== PROVIDED DATA ==
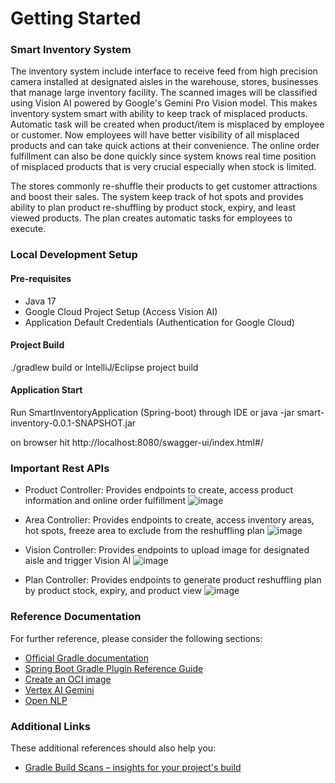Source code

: # Getting Started

### Smart Inventory System

The inventory system include interface to receive feed from high precision camera installed at designated aisles in the warehouse, stores, businesses that manage large inventory facility. The scanned images will be classified using Vision AI powered by Google's Gemini Pro Vision model. This makes inventory system smart with ability to keep track of misplaced products. Automatic task will be created when product/item is misplaced by employee or customer. Now employees will have better visibility of all misplaced products and can take quick actions at their convenience. The online order fulfillment can also be done quickly since system knows real time position of misplaced products that is very crucial especially when stock is limited.

The stores commonly re-shuffle their products to get customer attractions and boost their sales. The system keep track of hot spots and provides ability to plan product re-shuffling by product stock, expiry, and least viewed products. The plan creates automatic tasks for employees to execute.

### Local Development Setup

#### Pre-requisites

* Java 17
* Google Cloud Project Setup (Access Vision AI)
* Application Default Credentials (Authentication for Google Cloud)

#### Project Build
./gradlew build or IntelliJ/Eclipse project build

#### Application Start
Run SmartInventoryApplication (Spring-boot) through IDE or java -jar smart-inventory-0.0.1-SNAPSHOT.jar

on browser hit http://localhost:8080/swagger-ui/index.html#/

### Important Rest APIs

* Product Controller: Provides endpoints to create, access product information and online order fulfillment
![image](https://github.com/sudhu678/smart-inventory/assets/28265483/f9a61176-7d6b-4c82-9b52-e1be01b8ce62)

* Area Controller: Provides endpoints to create, access inventory areas, hot spots, freeze area to exclude from the reshuffling plan
![image](https://github.com/sudhu678/smart-inventory/assets/28265483/340d8904-9120-4f6b-b7f6-b5e7fb1b9f7a)

* Vision Controller: Provides endpoints to upload image for designated aisle and trigger Vision AI
![image](https://github.com/sudhu678/smart-inventory/assets/28265483/b67e90b7-4190-4bfc-a599-afe6871a0985)

* Plan Controller: Provides endpoints to generate product reshuffling plan by product stock, expiry, and product view
![image](https://github.com/sudhu678/smart-inventory/assets/28265483/f45d4c0b-fe08-4989-b573-71626e040412)



### Reference Documentation

For further reference, please consider the following sections:

* [Official Gradle documentation](https://docs.gradle.org)
* [Spring Boot Gradle Plugin Reference Guide](https://docs.spring.io/spring-boot/docs/3.2.5/gradle-plugin/reference/html/)
* [Create an OCI image](https://docs.spring.io/spring-boot/docs/3.2.5/gradle-plugin/reference/html/#build-image)
* [Vertex AI Gemini](https://docs.spring.io/spring-ai/reference/api/clients/vertexai-gemini-chat.html)
* [Open NLP](https://manual.openlp.org/)

### Additional Links

These additional references should also help you:

* [Gradle Build Scans – insights for your project's build](https://scans.gradle.com#gradle)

== TASK DESCRIPTION ==
Go through the entries and filter for lines holding the word "boot"; copy each match.

== TASK OUTPUT ==
Run SmartInventoryApplication (Spring-boot) through IDE or java -jar smart-inventory-0.0.1-SNAPSHOT.jar
* [Spring Boot Gradle Plugin Reference Guide](https://docs.spring.io/spring-boot/docs/3.2.5/gradle-plugin/reference/html/)
* [Create an OCI image](https://docs.spring.io/spring-boot/docs/3.2.5/gradle-plugin/reference/html/#build-image)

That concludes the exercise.